Weitere Gründe für den Erfolg von Wikis bzw. Möglichkeiten, die einem erfolgreiche Wikis im Unternehmen bringen sind:

  • Verfügbarkeit: Die meisten wikis sind web-basiert & damit - so es die Firma wünscht - überall dort verfügbar, wo Mitarbeiter einen Internetzugang haben
  • Sicherheit: Wikis können & sollten einfach mittels SingleSignOn (d.h. mit den Sicherheitsvorkehrungen, die im Unternehmen üblich sind) ins Unternehmensnetz eingegliedert werden bzw. ihren Inhalt ausschließlich via https kommunizieren.
  • Nachvollziehbarkeit: Es kann jederzeit nachvollzogen werden, wer was wann geschrieben hat. Dadurch wird Vandalismus oder bösartige Manipulation von Seiten von vornherein extrem unwahrscheinlich
  • Historisierung: Alle Änderungen werden bei Wikis in einer Art Repository abgelegt. D.h. jeder kann jederzeit auf eine bestimmte Version zurücksteigen bzw. Änderungen zwischen 2 Versionen untersuchen
  • Benachrichtigung: Man kann sich einfach über Änderungen ausgewählter Seiten benachrichtigen lassen bzw. prüfen, welche Änderungen insgesamt gemacht wurden bzw. Änderungen an von einem selbst angelegten bzw. geänderten Seiten
  • Aufdeckung impliziten Wissens: Wikis beherrschen über die Techniken des Semantic Webs die Möglichkeit implizites Wissen (d.h. Wissen, das verteilt auf mehreren Seiten abgebildet ist) abzurufen.
  • Bottom-Up Kommunikation: Wikis enthalten nicht das Unternehmenswissen, so wie es sich das obere und mittlere Management vorstellt, sondern - da es von allen Mitarbeitern gepflegt wird - das Wissen, das in der täglichen Arbeit angewandt wird. Dieses kann wiederum dem oberen und mittleren Management helfen die Prozesse und ihre Entscheidungen zu verbessern.
  • Produktivität: Die Wissenserfassung, -aufbereitung, -recherche, -wiederverwendung und -verbesserung ist ein Mittel um produktiveres Arbeiten zu ermöglichen und Unternehmenslernen anzukurbeln
  • Mitarbeitermotivation: Viele - aber sicher nicht alle - Mitarbeiter können durch die Möglichkeit zur Benutzung eines Wikis in ihrer Arbeit motiviert werden. Sie arbeiten nicht nur effizienter, sind mehr gewillt ihr Wissen zu teilen, sondern sind auch zufriedener mit ihrer Arbeit insgesamt.

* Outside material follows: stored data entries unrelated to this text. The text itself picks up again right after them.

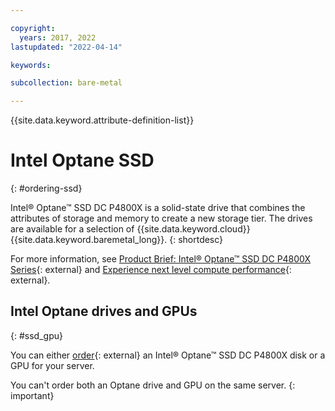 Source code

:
 ```yaml
---

copyright:
  years: 2017, 2022
lastupdated: "2022-04-14"

keywords: 

subcollection: bare-metal

---
```


{{site.data.keyword.attribute-definition-list}}

# Intel Optane SSD
{: #ordering-ssd}

Intel® Optane™ SSD DC P4800X is a solid-state drive that combines the attributes of storage and memory to create a new storage tier. The drives are available for a selection of {{site.data.keyword.cloud}} {{site.data.keyword.baremetal_long}}.
{: shortdesc}

For more information, see [Product Brief: Intel® Optane™ SSD DC P4800X Series](https://www.intel.com/content/www/us/en/solid-state-drives/optane-ssd-dc-p4800x-brief.html){: external} and [Experience next level compute performance](https://www.ibm.com/cloud/bare-metal-servers/intel){: external}.

## Intel Optane drives and GPUs
{: #ssd_gpu}

You can either [order](https://cloud.ibm.com/gen1/infrastructure/provision/bm){: external} an Intel® Optane™ SSD DC P4800X disk or a GPU for your server. 

You can't order both an Optane drive and GPU on the same server.
{: important}
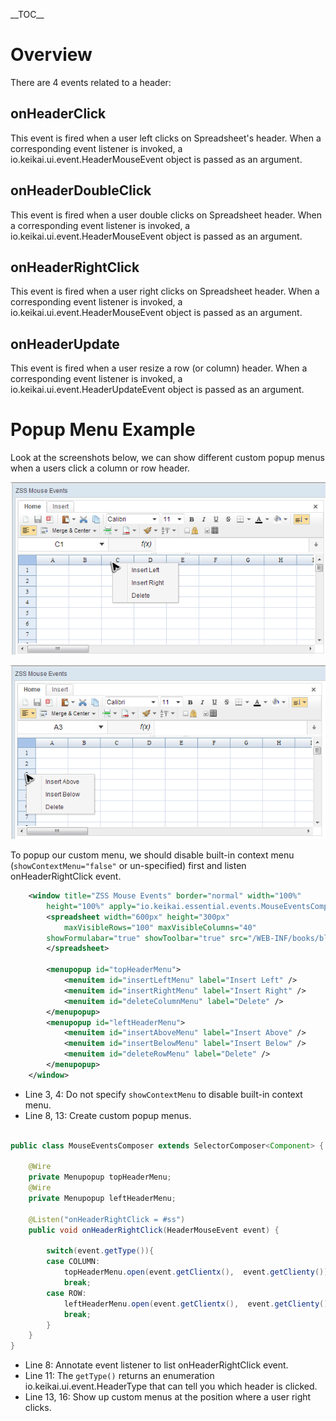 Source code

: \_\_TOC\_\_

# Overview

There are 4 events related to a header:

## onHeaderClick

This event is fired when a user left clicks on Spreadsheet's header.
When a corresponding event listener is invoked, a
<javadoc directory="keikai">io.keikai.ui.event.HeaderMouseEvent</javadoc>
object is passed as an argument.

## onHeaderDoubleClick

This event is fired when a user double clicks on Spreadsheet header.
When a corresponding event listener is invoked, a
<javadoc directory="keikai">io.keikai.ui.event.HeaderMouseEvent</javadoc>
object is passed as an argument.

## onHeaderRightClick

This event is fired when a user right clicks on Spreadsheet header. When
a corresponding event listener is invoked, a
<javadoc directory="keikai">io.keikai.ui.event.HeaderMouseEvent</javadoc>
object is passed as an argument.

## onHeaderUpdate

This event is fired when a user resize a row (or column) header. When a
corresponding event listener is invoked, a
<javadoc directory="keikai">io.keikai.ui.event.HeaderUpdateEvent</javadoc>
object is passed as an argument.

# Popup Menu Example

Look at the screenshots below, we can show different custom popup menus
when a users click a column or row header.

![ center](/assets/images/dev-ref/zss-essentials-events-columnMenu.png " center")

![ center](/assets/images/dev-ref/zss-essentials-events-rowMenu.png " center")

To popup our custom menu, we should disable built-in context menu
(`showContextMenu="false"` or un-specified) first and listen
onHeaderRightClick event.

``` xml
    <window title="ZSS Mouse Events" border="normal" width="100%"
        height="100%" apply="io.keikai.essential.events.MouseEventsComposer">
        <spreadsheet width="600px" height="300px" 
            maxVisibleRows="100" maxVisibleColumns="40" 
        showFormulabar="true" showToolbar="true" src="/WEB-INF/books/blank.xlsx" >
        </spreadsheet>

        <menupopup id="topHeaderMenu">
            <menuitem id="insertLeftMenu" label="Insert Left" />
            <menuitem id="insertRightMenu" label="Insert Right" />
            <menuitem id="deleteColumnMenu" label="Delete" />
        </menupopup>
        <menupopup id="leftHeaderMenu">
            <menuitem id="insertAboveMenu" label="Insert Above" />
            <menuitem id="insertBelowMenu" label="Insert Below" />
            <menuitem id="deleteRowMenu" label="Delete" />
        </menupopup>
    </window>
```

  - Line 3, 4: Do not specify `showContextMenu` to disable built-in
    context menu.
  - Line 8, 13: Create custom popup menus.

<!-- end list -->

``` java

public class MouseEventsComposer extends SelectorComposer<Component> {

    @Wire
    private Menupopup topHeaderMenu;
    @Wire
    private Menupopup leftHeaderMenu;
    
    @Listen("onHeaderRightClick = #ss")
    public void onHeaderRightClick(HeaderMouseEvent event) {
        
        switch(event.getType()){
        case COLUMN:
            topHeaderMenu.open(event.getClientx(),  event.getClienty());
            break;
        case ROW:
            leftHeaderMenu.open(event.getClientx(),  event.getClienty());
            break;
        }
    }
}
```

  - Line 8: Annotate event listener to list onHeaderRightClick event.
  - Line 11: The `getType()` returns an enumeration
    <javadoc>io.keikai.ui.event.HeaderType</javadoc> that can tell
    you which header is clicked.
  - Line 13, 16: Show up custom menus at the position where a user right
    clicks.
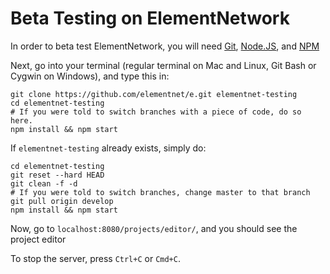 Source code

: # Beta Testing on ElementNetwork
In order to beta test ElementNetwork, you will need [Git](https://git-scm.com), [Node.JS](https://nodejs.org), and [NPM](https://www.npmjs.com)

Next, go into your terminal (regular terminal on Mac and Linux, Git Bash or Cygwin on Windows), and type this in:
```shell
git clone https://github.com/elementnet/e.git elementnet-testing
cd elementnet-testing
# If you were told to switch branches with a piece of code, do so here.
npm install && npm start
```

If `elementnet-testing` already exists, simply do:
```shell
cd elementnet-testing
git reset --hard HEAD
git clean -f -d
# If you were told to switch branches, change master to that branch
git pull origin develop
npm install && npm start
```
Now, go to `localhost:8080/projects/editor/`, and you should see the project editor

To stop the server, press `Ctrl+C` or `Cmd+C`.

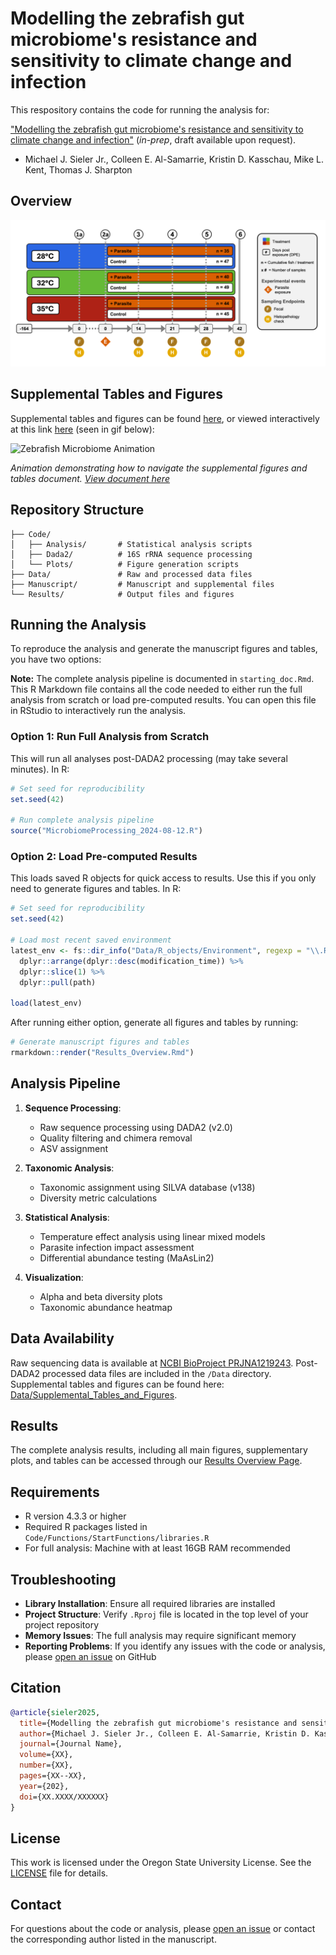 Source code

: # Modelling the zebrafish gut microbiome's resistance and sensitivity to climate change and infection

This respository contains the code for running the analysis for:

["Modelling the zebrafish gut microbiome's resistance and sensitivity to climate change and infection"](https://sielerjm.github.io/Sieler2025__ZF_Temperature_Parasite/Results_Overview.html) (*in-prep*, draft available upon request). 
* Michael J. Sieler Jr., Colleen E. Al-Samarrie, Kristin D. Kasschau, Mike L. Kent, Thomas J. Sharpton



## Overview

![Experimental Design Overview](Media/ExperimentalDesignSchematic.png)

## Supplemental Tables and Figures

Supplemental tables and figures can be found [here](https://github.com/sielerjm/Sieler2025__ZF_Temperature_Parasite/tree/main/Manuscript/Supplemental_Tables_and_Figures), or viewed interactively at this link [here](https://sielerjm.github.io/Sieler2025__ZF_Temperature_Parasite/Results_Overview.html) (seen in gif below):


![Zebrafish Microbiome Animation](Media/0210/0210.gif)

*Animation demonstrating how to navigate the supplemental figures and tables document. [View document here](https://sielerjm.github.io/Sieler2025__ZF_Temperature_Parasite/Results_Overview.html)*




## Repository Structure

    ├── Code/
    │   ├── Analysis/       # Statistical analysis scripts
    │   ├── Dada2/          # 16S rRNA sequence processing
    │   └── Plots/          # Figure generation scripts
    ├── Data/               # Raw and processed data files
    ├── Manuscript/         # Manuscript and supplemental files
    └── Results/            # Output files and figures

## Running the Analysis

To reproduce the analysis and generate the manuscript figures and tables, you have two options:

**Note:** The complete analysis pipeline is documented in `starting_doc.Rmd`. This R Markdown file contains all the code needed to either run the full analysis from scratch or load pre-computed results. You can open this file in RStudio to interactively run the analysis.

### Option 1: Run Full Analysis from Scratch
This will run all analyses post-DADA2 processing (may take several minutes). In R:

```r
# Set seed for reproducibility
set.seed(42)

# Run complete analysis pipeline
source("MicrobiomeProcessing_2024-08-12.R")
```

### Option 2: Load Pre-computed Results
This loads saved R objects for quick access to results. Use this if you only need to generate figures and tables. In R:

```r
# Set seed for reproducibility
set.seed(42)

# Load most recent saved environment
latest_env <- fs::dir_info("Data/R_objects/Environment", regexp = "\\.RData$") %>% 
  dplyr::arrange(dplyr::desc(modification_time)) %>% 
  dplyr::slice(1) %>% 
  dplyr::pull(path)

load(latest_env)
```

After running either option, generate all figures and tables by running:

```r
# Generate manuscript figures and tables
rmarkdown::render("Results_Overview.Rmd")
```

## Analysis Pipeline

1. **Sequence Processing**:
   - Raw sequence processing using DADA2 (v2.0)
   - Quality filtering and chimera removal
   - ASV assignment

2. **Taxonomic Analysis**:
   - Taxonomic assignment using SILVA database (v138)
   - Diversity metric calculations

3. **Statistical Analysis**:
   - Temperature effect analysis using linear mixed models
   - Parasite infection impact assessment
   - Differential abundance testing (MaAsLin2)

4. **Visualization**:
   - Alpha and beta diversity plots
   - Taxonomic abundance heatmap

## Data Availability

Raw sequencing data is available at [NCBI BioProject PRJNA1219243](https://www.ncbi.nlm.nih.gov/bioproject/PRJNA1219243). Post-DADA2 processed data files are included in the `/Data` directory. Supplemental tables and figures can be found here: [Data/Supplemental_Tables_and_Figures](https://github.com/sielerjm/Sieler2025__ZF_Temperature_Parasite/tree/main/Manuscript/Supplemental_Tables_and_Figures).

## Results

The complete analysis results, including all main figures, supplementary plots, and tables can be accessed through our [Results Overview Page](https://sielerjm.github.io/Sieler2025__ZF_Temperature_Parasite/Results_Overview.html).

## Requirements

- R version 4.3.3 or higher
- Required R packages listed in `Code/Functions/StartFunctions/libraries.R`
- For full analysis: Machine with at least 16GB RAM recommended

## Troubleshooting

* **Library Installation**: Ensure all required libraries are installed
* **Project Structure**: Verify `.Rproj` file is located in the top level of your project repository
* **Memory Issues**: The full analysis may require significant memory
* **Reporting Problems**: If you identify any issues with the code or analysis, please [open an issue](https://github.com/sielerjm/Sieler2025__ZF_Temperature_Parasite/issues) on GitHub

## Citation

```bibtex
@article{sieler2025,
  title={Modelling the zebrafish gut microbiome's resistance and sensitivity to climate change and infection},
  author={Michael J. Sieler Jr., Colleen E. Al-Samarrie, Kristin D. Kasschau, Mike L. Kent, Thomas J. Sharpton},
  journal={Journal Name},
  volume={XX},
  number={XX},
  pages={XX--XX},
  year={202},
  doi={XX.XXXX/XXXXXX}
}
```
## License

This work is licensed under the Oregon State University License. See the [LICENSE](LICENSE.md) file for details.

## Contact

For questions about the code or analysis, please [open an issue](https://github.com/sielerjm/Sieler2025__ZF_Temperature_Parasite/issues) or contact the corresponding author listed in the manuscript.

Wie man sieht gibt es eine Reihe an Gründen, die für den Einsatz von Wikis in Unternehmen sprechen. Dennoch beklagen sich - wie oben erwähnt - mehr als die Hälfte aller Unternehmen, die Wikis einsetzen, über Probleme bei der Einführung von Wikis. So einfach, wie Wikis selbst sind, so komplex kann sich die erfolgreiche Einführung von Wikis in Unternehmen selbst gestalten. Im Teil 2 dieses Artikels (erscheint Anfang 2008) behandle ich genau dieses Thema & stelle 7 Best Practices vor, die wesentlich helfen können die Einführung von Wikis in Unternehmen zu einem Erfolg zu führen.

DI Sebastian Dietrich ist Berater der Firma ANECON und beschäftigt sich u.A. mit Wikis und ihrem Einsatz in Unternehmen & Projekten.